“The early 19th century brought huge change to the region that became Wisconsin.”
Title: Washington Island 1836-1876
Author: Conan Bryant Eaton
Publisher: Jackson Harbor Press (1997)
ISBN 0-9640210-9-9
Softcover: 138 pages
Where to buy: Fair Isle Books & Gifts, Islandtime Books and More, Amazon.com
Book Excerpt, Washington Island 1836-1876:
The first third of the nineteenth century brought tremendous changes to the region later to become the State of Wisconsin. The ending of the War of 1812 gave the young United States the opportunity to control and develop this vast and virgin region. In quick response, the federal government built forts to house units of the Army; used pen, purse, and sometimes force to subdue and remove all but scattered remnants of the Indian tribes; and vigorously set about examining, charting, and subdividing this tempting land.
Meanwhile, developments beyond the realm of government produced the means and generated the pressures which could fill with human enterprise the natural condition which white men considered an abhorrent vacuum. In America’s eastern states and in Europe, men looked westward for land and opportunity; the invention of the steamboat made large-scale migration possible, while a plethora of emigrant’s guides praised the west country in print and pointed the way; and freshwater fishing as a source of livelihood began reaching into Lake Michigan from the Straits of Mackinac.
In 1832, the flare-up of the Sauk War and its quenching with the capture of Black Hawk turned the attention of emigrants to this region which within four years would gain civilized status as Wisconsin Territory, while small bands of natives still frequented isolated patches of their ancestral lands.
Few such campsites were more isolated in 1833 than the Island of the Little Detroit. The Ottawa Indians there had expressed the wish to see and hear a priest and preacher of the faith in their locality, and Father Frederic Baraga came in a small canoe from the northeastern shore of Lake Michigan to see these lost sheep. He wrote in June to his sponsors in Vienna: “May 14 was the happiest day of these poor Indians, and also for me it was one of the most beautiful days of my life. On this day, I baptized 22 of these Indians.” He promised to return; they promised to build a small church of wood. Together, they selected the place.
Late in August, he wrote again: “On this second visit I had the consolation of actually finding a small chapel of tree bark, which I blessed to God on August 9 under the name of St.

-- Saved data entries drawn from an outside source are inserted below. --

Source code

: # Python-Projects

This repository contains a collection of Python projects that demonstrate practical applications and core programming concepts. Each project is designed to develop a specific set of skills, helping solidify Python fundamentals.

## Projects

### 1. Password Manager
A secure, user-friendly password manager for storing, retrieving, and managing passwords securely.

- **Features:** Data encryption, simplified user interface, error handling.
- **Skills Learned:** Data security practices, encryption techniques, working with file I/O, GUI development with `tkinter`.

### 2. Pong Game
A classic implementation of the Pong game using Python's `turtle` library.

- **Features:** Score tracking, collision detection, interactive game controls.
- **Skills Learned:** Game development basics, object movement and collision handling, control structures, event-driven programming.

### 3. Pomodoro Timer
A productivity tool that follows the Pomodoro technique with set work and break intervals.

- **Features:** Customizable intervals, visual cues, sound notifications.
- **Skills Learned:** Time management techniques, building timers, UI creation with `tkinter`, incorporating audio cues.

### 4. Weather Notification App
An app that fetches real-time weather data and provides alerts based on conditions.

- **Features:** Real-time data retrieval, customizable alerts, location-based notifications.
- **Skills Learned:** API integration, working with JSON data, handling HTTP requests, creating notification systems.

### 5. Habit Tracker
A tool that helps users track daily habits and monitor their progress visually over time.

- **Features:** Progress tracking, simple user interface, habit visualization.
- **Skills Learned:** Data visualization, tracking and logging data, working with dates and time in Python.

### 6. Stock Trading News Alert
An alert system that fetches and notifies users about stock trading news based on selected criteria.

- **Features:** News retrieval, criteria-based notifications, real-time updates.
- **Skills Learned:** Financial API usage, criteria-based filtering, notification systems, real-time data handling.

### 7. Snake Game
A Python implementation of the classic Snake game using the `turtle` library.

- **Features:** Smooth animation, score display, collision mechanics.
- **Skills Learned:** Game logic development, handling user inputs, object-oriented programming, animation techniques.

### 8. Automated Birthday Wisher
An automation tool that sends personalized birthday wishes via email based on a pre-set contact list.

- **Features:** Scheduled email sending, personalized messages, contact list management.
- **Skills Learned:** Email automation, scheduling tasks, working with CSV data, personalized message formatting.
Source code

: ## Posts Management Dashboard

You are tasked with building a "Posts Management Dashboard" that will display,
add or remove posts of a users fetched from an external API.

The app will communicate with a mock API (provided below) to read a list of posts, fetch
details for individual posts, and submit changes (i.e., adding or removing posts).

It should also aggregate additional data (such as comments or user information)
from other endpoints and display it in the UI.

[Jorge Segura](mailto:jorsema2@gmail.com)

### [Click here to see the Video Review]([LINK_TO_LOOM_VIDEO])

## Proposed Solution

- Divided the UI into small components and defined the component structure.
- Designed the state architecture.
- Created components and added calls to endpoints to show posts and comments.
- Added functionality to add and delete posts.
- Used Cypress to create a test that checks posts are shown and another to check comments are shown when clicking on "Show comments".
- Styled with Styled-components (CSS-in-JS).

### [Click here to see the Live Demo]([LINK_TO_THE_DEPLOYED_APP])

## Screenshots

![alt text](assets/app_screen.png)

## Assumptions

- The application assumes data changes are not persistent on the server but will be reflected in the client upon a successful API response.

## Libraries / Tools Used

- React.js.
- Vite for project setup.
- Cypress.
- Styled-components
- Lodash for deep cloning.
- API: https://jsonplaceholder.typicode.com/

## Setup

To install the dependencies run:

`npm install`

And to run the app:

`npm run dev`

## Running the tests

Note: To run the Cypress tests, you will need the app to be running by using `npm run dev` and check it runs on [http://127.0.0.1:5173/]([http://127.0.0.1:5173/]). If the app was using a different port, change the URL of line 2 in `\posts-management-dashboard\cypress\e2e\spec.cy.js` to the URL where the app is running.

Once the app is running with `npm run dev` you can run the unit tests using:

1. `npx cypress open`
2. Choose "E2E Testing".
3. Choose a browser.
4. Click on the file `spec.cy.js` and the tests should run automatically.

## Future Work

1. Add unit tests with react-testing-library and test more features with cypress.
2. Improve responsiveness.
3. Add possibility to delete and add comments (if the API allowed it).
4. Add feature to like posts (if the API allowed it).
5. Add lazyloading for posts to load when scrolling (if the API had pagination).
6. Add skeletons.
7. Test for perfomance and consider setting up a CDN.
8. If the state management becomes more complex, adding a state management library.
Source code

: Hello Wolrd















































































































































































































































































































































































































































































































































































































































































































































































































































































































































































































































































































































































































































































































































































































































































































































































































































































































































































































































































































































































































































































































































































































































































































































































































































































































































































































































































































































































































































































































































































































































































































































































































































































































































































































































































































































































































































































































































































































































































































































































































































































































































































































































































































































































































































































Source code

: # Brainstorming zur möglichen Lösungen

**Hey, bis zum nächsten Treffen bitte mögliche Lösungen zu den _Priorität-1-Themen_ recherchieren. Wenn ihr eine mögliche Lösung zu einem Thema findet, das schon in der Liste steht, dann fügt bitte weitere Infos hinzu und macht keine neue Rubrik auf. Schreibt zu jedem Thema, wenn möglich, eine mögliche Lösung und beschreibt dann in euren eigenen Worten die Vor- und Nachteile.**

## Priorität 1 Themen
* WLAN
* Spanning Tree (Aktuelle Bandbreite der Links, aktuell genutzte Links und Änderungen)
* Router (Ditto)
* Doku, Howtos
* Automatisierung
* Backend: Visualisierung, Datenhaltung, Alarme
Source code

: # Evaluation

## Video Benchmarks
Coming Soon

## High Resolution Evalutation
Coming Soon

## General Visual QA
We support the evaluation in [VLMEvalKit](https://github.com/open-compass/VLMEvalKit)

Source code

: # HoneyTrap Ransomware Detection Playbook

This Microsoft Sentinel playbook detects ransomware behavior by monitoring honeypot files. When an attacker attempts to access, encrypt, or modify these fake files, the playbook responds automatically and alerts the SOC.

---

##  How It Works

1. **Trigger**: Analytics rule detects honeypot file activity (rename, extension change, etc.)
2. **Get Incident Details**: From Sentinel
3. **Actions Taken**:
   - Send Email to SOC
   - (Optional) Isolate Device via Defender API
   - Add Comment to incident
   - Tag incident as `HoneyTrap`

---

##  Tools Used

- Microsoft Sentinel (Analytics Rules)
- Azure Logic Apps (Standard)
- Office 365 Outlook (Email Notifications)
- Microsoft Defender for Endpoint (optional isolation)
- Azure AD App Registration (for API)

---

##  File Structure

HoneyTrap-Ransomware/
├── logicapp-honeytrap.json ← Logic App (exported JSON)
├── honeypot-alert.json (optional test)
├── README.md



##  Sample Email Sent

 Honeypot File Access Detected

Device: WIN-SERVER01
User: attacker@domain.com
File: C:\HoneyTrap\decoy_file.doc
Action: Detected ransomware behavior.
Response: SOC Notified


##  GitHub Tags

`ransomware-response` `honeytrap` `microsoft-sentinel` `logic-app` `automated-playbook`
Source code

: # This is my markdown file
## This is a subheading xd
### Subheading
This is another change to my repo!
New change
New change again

Vincent de Paul. . . . I also blessed there a small cemetery for the burial of Christians.”
The Indians probably moved about with the seasons. In August of 1835, as Jesse Miner tells it, they found their secluded island encroached upon by two young fishermen who had wintered there. In the night, the Ottawa attacked. Neither arrows nor the round bullets of their smooth-bore rifles could penetrate the shanty’s log walls; but in shooting back, one fisherman exposed himself at a small window and was killed. Soon after daylight, the Indians removed their dead to Washington Island. Then the surviving white man saw the sail of a government vessel, hailed it, and was rescued. When the ship docked at Chicago, says Miner, two of his uncles were present and heart the story from the crew.
Basic elements of Miner’s story appear in Sturgeon Bay Republican, February 15, 1894, “Shipped Stone in 1832,” where J. E. Defaut, aged 76, tells of his being cook on the schooner Victory which rescued the surviving fisherman. Jesse Miner might have read the newspaper story, but we see no reason to question his claim that his uncles were present when the vessel docked at Chicago; differences between Defaut and Miner in the year and in some details are not surprising under the circumstances.

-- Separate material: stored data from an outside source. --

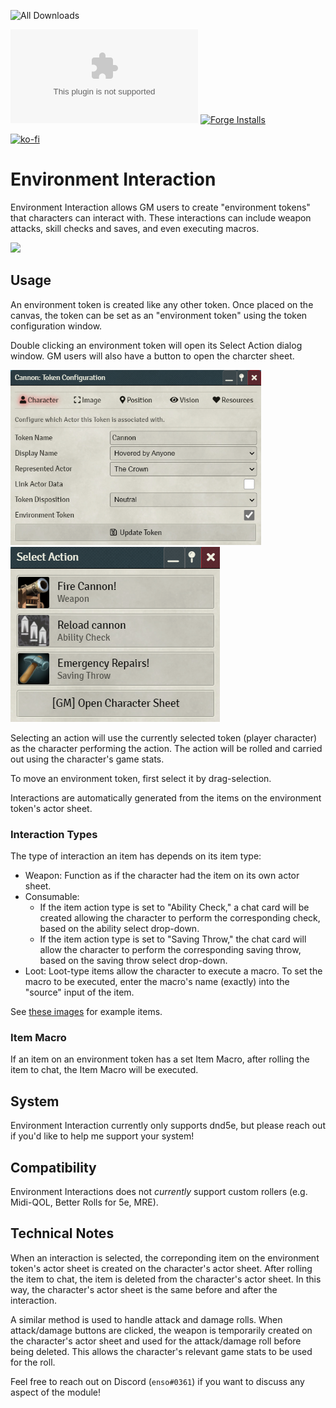 ![All Downloads](https://img.shields.io/github/downloads/jessev14/environment-interaction/total?style=for-the-badge)

![Latest Release Download Count](https://img.shields.io/github/downloads/jessev14/environment-interaction/latest/EI.zip)
[![Forge Installs](https://img.shields.io/badge/dynamic/json?label=Forge%20Installs&query=package.installs&suffix=%25&url=https%3A%2F%2Fforge-vtt.com%2Fapi%2Fbazaar%2Fpackage%2Fenvironment-interaction&colorB=4aa94a)](https://forge-vtt.com/bazaar#package=environment-interaction)

[![ko-fi](https://ko-fi.com/img/githubbutton_sm.svg)](https://ko-fi.com/jessev14)

# Environment Interaction

Environment Interaction allows GM users to create "environment tokens" that characters can interact with. These interactions can include weapon attacks, skill checks and saves, and even executing macros.

<img src="/img/environment-interaction-demo.gif" height="450"/>


## Usage
An environment token is created like any other token. Once placed on the canvas, the token can be set as an "environment token" using the token configuration window.

Double clicking an environment token will open its Select Action dialog window. GM users will also have a button to open the charcter sheet.

<img src="/img/token-config.png" height="280"/> <img src="/img/action-selection.png" height="280"/>

Selecting an action will use the currently selected token (player character) as the character performing the action. The action will be rolled and carried out using the character's game stats.

To move an environment token, first select it by drag-selection.

Interactions are automatically generated from the items on the environment token's actor sheet.

### Interaction Types
The type of interaction an item has depends on its item type:
* Weapon: Function as if the character had the item on its own actor sheet.
* Consumable:
  - If the item action type is set to "Ability Check," a chat card will be created allowing the character to perform the corresponding check, based on the ability select drop-down.
  - If the item action type is set to "Saving Throw," the chat card will allow the character to perform the corresponding saving throw, based on the saving throw select drop-down.
* Loot: Loot-type items allow the character to execute a macro. To set the macro to be executed, enter the macro's name (exactly) into the "source" input of the item.

See [these images](https://github.com/jessev14/environment-interaction/tree/main/img/example-interactions) for example items.

### Item Macro
If an item on an environment token has a set Item Macro, after rolling the item to chat, the Item Macro will be executed.

## System
Environment Interaction currently only supports dnd5e, but please reach out if you'd like to help me support your system!

## Compatibility
Environment Interactions does not *currently* support custom rollers (e.g. Midi-QOL, Better Rolls for 5e, MRE).

## Technical Notes
When an interaction is selected, the correponding item on the environment token's actor sheet is created on the character's actor sheet. After rolling the item to chat, the item is deleted from the character's actor sheet. In this way, the character's actor sheet is the same before and after the interaction.

A similar method is used to handle attack and damage rolls. When attack/damage buttons are clicked, the weapon is temporarily created on the character's actor sheet and used for the attack/damage roll before being deleted. This allows the character's relevant game stats to be used for the roll.

Feel free to reach out on Discord (`enso#0361`) if you want to discuss any aspect of the module!
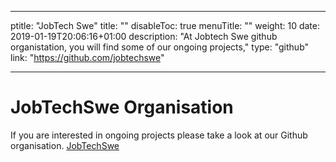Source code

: 


---
ptitle: "JobTech Swe"
title: ""
disableToc: true
menuTitle: ""
weight: 10
date: 2019-01-19T20:06:16+01:00
description: "At Jobtech Swe github organistation, you will find some of our ongoing projects,"
type: "github"
link: "https://github.com/jobtechswe"



---

# JobTechSwe Organisation #

If you are interested in ongoing projects please take a look at our Github organisation. [JobTechSwe](https://github.com/jobtechswe)
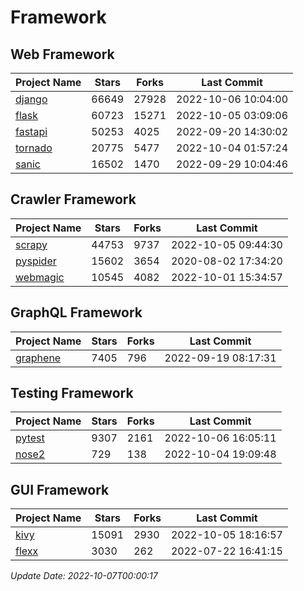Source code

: # Framework

## Web Framework
| Project Name | Stars | Forks | Last Commit |
| ------------ | ----- | ----- | ----------- |
| [django](https://github.com/django/django) | 66649 | 27928 | 2022-10-06 10:04:00 |
| [flask](https://github.com/pallets/flask) | 60723 | 15271 | 2022-10-05 03:09:06 |
| [fastapi](https://github.com/tiangolo/fastapi) | 50253 | 4025 | 2022-09-20 14:30:02 |
| [tornado](https://github.com/tornadoweb/tornado) | 20775 | 5477 | 2022-10-04 01:57:24 |
| [sanic](https://github.com/sanic-org/sanic) | 16502 | 1470 | 2022-09-29 10:04:46 |

## Crawler Framework
| Project Name | Stars | Forks | Last Commit |
| ------------ | ----- | ----- | ----------- |
| [scrapy](https://github.com/scrapy/scrapy) | 44753 | 9737 | 2022-10-05 09:44:30 |
| [pyspider](https://github.com/binux/pyspider) | 15602 | 3654 | 2020-08-02 17:34:20 |
| [webmagic](https://github.com/code4craft/webmagic) | 10545 | 4082 | 2022-10-01 15:34:57 |

## GraphQL Framework
| Project Name | Stars | Forks | Last Commit |
| ------------ | ----- | ----- | ----------- |
| [graphene](https://github.com/graphql-python/graphene) | 7405 | 796 | 2022-09-19 08:17:31 |

## Testing Framework
| Project Name | Stars | Forks | Last Commit |
| ------------ | ----- | ----- | ----------- |
| [pytest](https://github.com/pytest-dev/pytest) | 9307 | 2161 | 2022-10-06 16:05:11 |
| [nose2](https://github.com/nose-devs/nose2) | 729 | 138 | 2022-10-04 19:09:48 |

## GUI Framework
| Project Name | Stars | Forks | Last Commit |
| ------------ | ----- | ----- | ----------- |
| [kivy](https://github.com/kivy/kivy) | 15091 | 2930 | 2022-10-05 18:16:57 |
| [flexx](https://github.com/flexxui/flexx) | 3030 | 262 | 2022-07-22 16:41:15 |

*Update Date: 2022-10-07T00:00:17*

Thus, the Island of the Little Detroit probably sheltered the island’s earliest Christian church, and may have been the scene of not only their first white settlement but of their only recorded killing of a white man by Indians. Yet, despite these early signs of advancing civilization, the dragon-shaped island long remained the most nearly pristine of this group of islands.
Several months before the little frontier tragedy, plans were well afoot for the building of a lighthouse and dwelling on Pottawatomie Island at the entrance of Green Bay. (Government surveyors working in the township called the small island where the beacon was to be located “Rock.”) The tribe whose name these islands had borne for nearly 200 years was “scattering,” said the Green Bay Intelligencer, which added, “There is something connected with the emigration of these miserable, misguided creatures, from their old hunting grounds which we cannot bear to contemplate.” Sentiment aside, the editorial judgment of the same newspaper of 15 months before was now manifestly true: “The barriers of distance, a forest obscurity, and the intervention of inland seas, were now overcome . . . and this hitherto unknown land was fairly exposed to the enterprise of American Citizens.” From this time onward, Indians made sporadic appearances on the islands (usually in very small numbers) well into the 1900s. But they seem to have offered little threat to incoming settlers.